The government may be forced to sell at the low point anyway. Excluding revenues from privatization, Standard & Poor's says Kazakhstan's general government deficit is expected to remain at a steep 8% of GDP. GDP growth is expected to be a fairly meagre 2.5%, or 3% according to the government. "Kazakhstan's economy has been built on the expectation that they will solve their problem in transportation - they can't get oil out," says one senior EBRD official.

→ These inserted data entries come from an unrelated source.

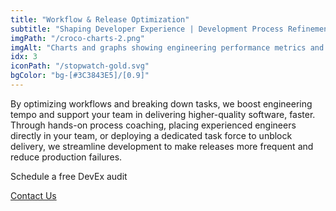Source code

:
 ```yaml
---
title: "Workflow & Release Optimization"
subtitle: "Shaping Developer Experience | Development Process Refinement"
imgPath: "/croco-charts-2.png"
imgAlt: "Charts and graphs showing engineering performance metrics and improvements"
idx: 3
iconPath: "/stopwatch-gold.svg"
bgColor: "bg-[#3C3843E5]/[0.9]"
---
```


By optimizing workflows and breaking down tasks, we boost engineering tempo and support your team in delivering higher-quality software, faster. Through hands-on process coaching, placing experienced engineers directly in your team, or deploying a dedicated task force to unblock delivery, we streamline development to make releases more frequent and reduce production failures.
</br>

<div class="flex justify-end items-center gap-4 pt-6">
  <p class="text-right">Schedule a free DevEx audit</p>
  <a id="contact-us-our-services-cta"
     class="flex font-medium w-fit h-[61px] items-center px-4 leading-tight py-2 rounded-md text-sm md:text-base text-center whitespace-nowrap bg-crocoder-yellow text-contrast hover:opacity-90 max-md:h-[45px]"
     href="/contact">
    Contact Us
  </a>
</div>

The country also needs money to develop the means of extracting the vast quantities of natural resources underground. Even though the government has avoided the borrowing excesses of other emerging market peers - according to Global Securities it's external debt is about 21% of GDP, a fraction of that elsewhere in the former Soviet Union - it has a dismal record for generating income at home.

Tax revenue collection averages just 12% of GDP, one of the worst records in the region. For the past two years, the country has refrained from dipping into its $400 million IMF Extended Fund Facility, after a bad experience with excessive foreign borrowings in the early 1990s. "They only want to use the IMF facility as a corrective measure," an EBRD official says.

Given that position, privatization of the most sought-after assets may be the only option. "I'd say that they don't have a lot of luxury in terms of time. They're not in a position of strength. They have urgencies in the state budget that they have to address," Coward says. On the other hand, he acknowledges that the government is against the wall because of the valuation declines on its most precious assets in the oil, gold, and uranium sectors. He believes this, rather than the government's reluctance to part with key state assets, is why the government has resisted bringing those assets to market.

Privatization potential

They will come. The plan for 1997 included a new programme to privatize 50 strategic companies in the oil, gas, mining, metallurgy, and utilities sectors. At the first stage, according to Global Securities, the government hand-picked 13 companies to be offered through the stock exchange.